━━ Data supplied ━━
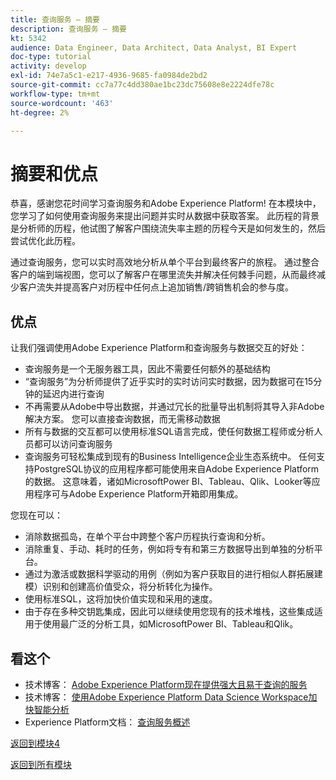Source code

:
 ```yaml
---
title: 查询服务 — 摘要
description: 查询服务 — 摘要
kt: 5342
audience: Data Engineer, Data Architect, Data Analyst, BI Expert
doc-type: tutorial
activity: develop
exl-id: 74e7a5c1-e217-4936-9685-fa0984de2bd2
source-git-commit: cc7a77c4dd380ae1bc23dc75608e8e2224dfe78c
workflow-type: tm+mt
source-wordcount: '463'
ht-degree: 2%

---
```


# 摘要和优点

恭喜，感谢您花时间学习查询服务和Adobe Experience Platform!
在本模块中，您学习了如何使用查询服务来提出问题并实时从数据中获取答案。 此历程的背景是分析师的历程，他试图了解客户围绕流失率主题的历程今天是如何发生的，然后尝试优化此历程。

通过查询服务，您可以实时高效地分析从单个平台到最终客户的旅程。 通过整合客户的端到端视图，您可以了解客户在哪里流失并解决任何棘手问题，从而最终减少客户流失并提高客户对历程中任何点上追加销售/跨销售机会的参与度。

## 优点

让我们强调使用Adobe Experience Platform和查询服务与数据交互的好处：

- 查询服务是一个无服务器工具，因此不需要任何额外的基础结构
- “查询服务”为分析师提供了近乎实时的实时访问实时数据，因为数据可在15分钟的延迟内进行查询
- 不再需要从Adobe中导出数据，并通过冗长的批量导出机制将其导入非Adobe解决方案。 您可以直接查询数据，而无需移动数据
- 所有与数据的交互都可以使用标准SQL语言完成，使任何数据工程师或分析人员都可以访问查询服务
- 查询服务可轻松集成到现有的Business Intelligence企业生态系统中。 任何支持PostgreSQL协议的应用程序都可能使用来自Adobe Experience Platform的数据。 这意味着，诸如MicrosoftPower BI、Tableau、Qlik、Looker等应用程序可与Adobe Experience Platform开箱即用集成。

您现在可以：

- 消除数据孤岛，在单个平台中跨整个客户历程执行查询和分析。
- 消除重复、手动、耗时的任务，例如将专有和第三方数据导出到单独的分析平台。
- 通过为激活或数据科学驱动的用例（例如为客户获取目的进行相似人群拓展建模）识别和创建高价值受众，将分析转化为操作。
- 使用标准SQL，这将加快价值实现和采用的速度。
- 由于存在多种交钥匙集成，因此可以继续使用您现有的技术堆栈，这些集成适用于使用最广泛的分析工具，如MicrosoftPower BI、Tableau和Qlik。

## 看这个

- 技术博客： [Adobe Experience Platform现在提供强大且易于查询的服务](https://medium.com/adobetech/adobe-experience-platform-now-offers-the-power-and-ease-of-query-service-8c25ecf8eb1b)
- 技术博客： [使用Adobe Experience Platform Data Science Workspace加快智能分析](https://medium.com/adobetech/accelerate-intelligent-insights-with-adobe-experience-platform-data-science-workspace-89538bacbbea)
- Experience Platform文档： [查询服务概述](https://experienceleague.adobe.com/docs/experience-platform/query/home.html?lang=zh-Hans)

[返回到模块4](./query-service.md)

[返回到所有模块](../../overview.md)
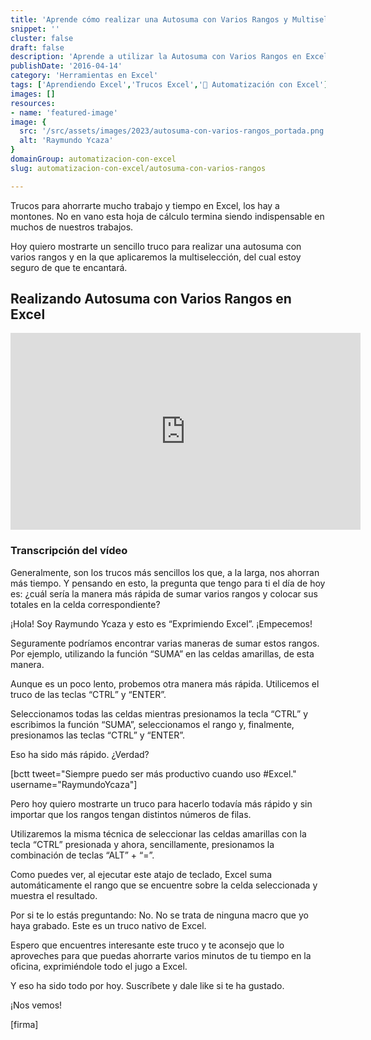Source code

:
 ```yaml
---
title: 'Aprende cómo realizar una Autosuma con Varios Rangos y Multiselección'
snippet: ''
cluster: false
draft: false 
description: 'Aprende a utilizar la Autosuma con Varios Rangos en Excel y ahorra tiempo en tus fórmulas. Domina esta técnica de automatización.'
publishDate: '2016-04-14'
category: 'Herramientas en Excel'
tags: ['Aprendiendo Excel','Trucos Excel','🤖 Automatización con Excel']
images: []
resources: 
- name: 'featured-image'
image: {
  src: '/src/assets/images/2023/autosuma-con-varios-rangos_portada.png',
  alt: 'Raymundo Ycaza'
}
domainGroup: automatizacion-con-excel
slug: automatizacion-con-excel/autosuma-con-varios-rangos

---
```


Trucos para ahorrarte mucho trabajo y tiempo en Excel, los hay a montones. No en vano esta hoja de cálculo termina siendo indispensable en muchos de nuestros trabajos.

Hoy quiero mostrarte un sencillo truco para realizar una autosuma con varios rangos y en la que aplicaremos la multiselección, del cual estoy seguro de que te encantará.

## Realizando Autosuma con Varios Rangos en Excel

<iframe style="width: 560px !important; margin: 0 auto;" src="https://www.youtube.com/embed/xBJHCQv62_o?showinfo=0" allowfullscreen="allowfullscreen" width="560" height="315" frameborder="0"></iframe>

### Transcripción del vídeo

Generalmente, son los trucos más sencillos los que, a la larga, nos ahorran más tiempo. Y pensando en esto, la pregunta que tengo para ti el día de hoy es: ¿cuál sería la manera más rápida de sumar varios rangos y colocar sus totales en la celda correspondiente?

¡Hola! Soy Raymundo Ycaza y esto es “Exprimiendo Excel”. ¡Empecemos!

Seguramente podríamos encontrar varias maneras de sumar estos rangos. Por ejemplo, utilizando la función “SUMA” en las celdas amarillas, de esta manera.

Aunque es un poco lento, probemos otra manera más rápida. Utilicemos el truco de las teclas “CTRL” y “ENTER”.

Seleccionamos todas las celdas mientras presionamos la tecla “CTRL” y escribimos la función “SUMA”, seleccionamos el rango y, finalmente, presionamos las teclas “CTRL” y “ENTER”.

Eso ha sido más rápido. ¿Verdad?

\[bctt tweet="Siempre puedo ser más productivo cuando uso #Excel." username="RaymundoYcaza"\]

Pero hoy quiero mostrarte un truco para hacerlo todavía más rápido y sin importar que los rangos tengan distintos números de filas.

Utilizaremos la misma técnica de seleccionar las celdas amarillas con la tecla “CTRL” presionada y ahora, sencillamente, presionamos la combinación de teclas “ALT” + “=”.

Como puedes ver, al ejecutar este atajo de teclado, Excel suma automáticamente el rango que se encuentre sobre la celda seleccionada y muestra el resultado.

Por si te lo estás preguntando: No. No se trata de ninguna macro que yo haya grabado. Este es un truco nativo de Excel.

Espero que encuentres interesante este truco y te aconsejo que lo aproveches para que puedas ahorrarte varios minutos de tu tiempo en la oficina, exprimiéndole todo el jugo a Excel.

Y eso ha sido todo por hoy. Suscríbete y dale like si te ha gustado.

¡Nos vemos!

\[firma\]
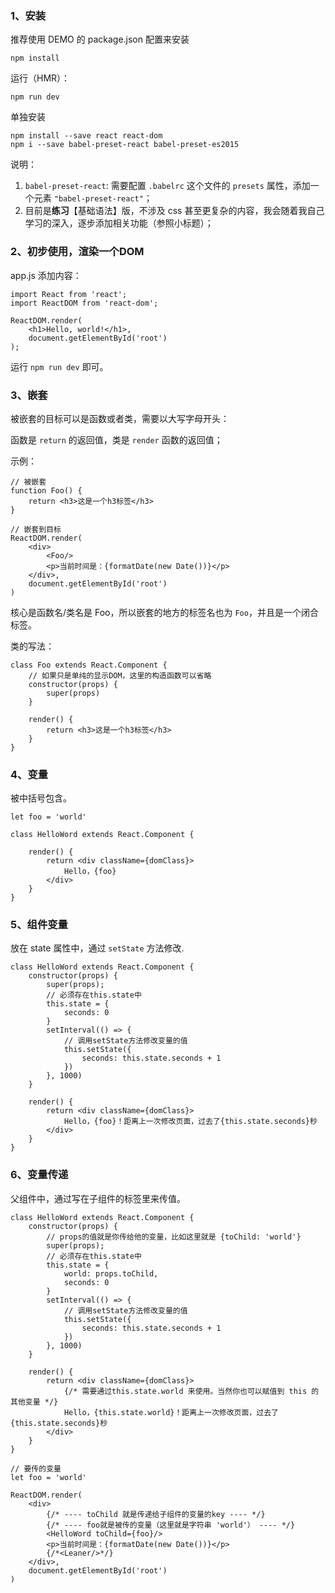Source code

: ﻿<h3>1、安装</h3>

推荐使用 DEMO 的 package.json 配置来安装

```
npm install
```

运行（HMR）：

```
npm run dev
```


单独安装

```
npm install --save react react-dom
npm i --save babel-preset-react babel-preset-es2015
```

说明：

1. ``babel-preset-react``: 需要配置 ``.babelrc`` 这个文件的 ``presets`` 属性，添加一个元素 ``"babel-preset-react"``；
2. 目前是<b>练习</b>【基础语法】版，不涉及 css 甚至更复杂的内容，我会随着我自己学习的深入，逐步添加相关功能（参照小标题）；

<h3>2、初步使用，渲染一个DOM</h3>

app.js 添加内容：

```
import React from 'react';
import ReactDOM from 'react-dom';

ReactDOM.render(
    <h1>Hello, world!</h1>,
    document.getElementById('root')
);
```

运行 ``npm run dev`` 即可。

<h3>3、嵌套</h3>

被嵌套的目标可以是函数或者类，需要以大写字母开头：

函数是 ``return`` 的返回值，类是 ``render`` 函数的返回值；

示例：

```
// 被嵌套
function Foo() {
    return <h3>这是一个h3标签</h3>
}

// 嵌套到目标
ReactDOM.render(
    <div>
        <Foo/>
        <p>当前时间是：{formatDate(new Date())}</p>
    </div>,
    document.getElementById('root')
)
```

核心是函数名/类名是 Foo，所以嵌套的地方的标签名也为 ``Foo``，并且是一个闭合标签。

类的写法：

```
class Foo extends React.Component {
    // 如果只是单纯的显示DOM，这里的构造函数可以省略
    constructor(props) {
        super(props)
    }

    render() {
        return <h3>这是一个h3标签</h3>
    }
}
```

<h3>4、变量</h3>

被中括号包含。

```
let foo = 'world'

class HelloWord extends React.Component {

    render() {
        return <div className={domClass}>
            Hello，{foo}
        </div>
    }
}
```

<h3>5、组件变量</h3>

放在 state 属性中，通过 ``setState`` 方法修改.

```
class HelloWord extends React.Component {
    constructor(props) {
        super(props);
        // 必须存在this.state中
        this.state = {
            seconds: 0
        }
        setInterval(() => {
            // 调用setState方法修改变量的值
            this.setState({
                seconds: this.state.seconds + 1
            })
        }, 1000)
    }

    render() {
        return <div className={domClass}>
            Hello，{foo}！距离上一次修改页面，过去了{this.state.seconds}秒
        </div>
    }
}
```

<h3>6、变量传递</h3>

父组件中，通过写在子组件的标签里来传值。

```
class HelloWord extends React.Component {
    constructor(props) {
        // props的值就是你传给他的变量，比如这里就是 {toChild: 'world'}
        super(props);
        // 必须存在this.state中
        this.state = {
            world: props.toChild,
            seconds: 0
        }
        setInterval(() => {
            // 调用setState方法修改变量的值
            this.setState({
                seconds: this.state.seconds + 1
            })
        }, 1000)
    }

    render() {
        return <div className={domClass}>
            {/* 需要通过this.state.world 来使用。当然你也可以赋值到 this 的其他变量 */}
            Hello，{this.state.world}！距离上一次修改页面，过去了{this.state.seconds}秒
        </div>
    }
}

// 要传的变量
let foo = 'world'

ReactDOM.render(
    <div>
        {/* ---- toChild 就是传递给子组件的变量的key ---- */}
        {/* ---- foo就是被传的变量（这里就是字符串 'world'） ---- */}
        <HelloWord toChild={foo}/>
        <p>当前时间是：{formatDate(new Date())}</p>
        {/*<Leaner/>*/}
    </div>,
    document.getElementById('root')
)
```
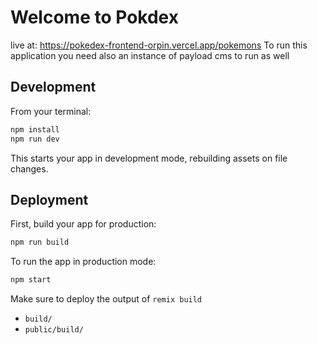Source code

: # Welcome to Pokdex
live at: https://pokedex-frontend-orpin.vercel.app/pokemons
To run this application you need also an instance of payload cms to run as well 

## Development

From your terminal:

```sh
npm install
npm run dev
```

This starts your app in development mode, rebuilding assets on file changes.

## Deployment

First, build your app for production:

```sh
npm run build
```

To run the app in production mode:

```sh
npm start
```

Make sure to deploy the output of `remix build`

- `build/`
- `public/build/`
━━━
**Task goal:**
Wherever a line of the records above contains the string "your", copy that line out.

**Answer to the exercise:**
From your terminal:
This starts your app in development mode, rebuilding assets on file changes.
First, build your app for production:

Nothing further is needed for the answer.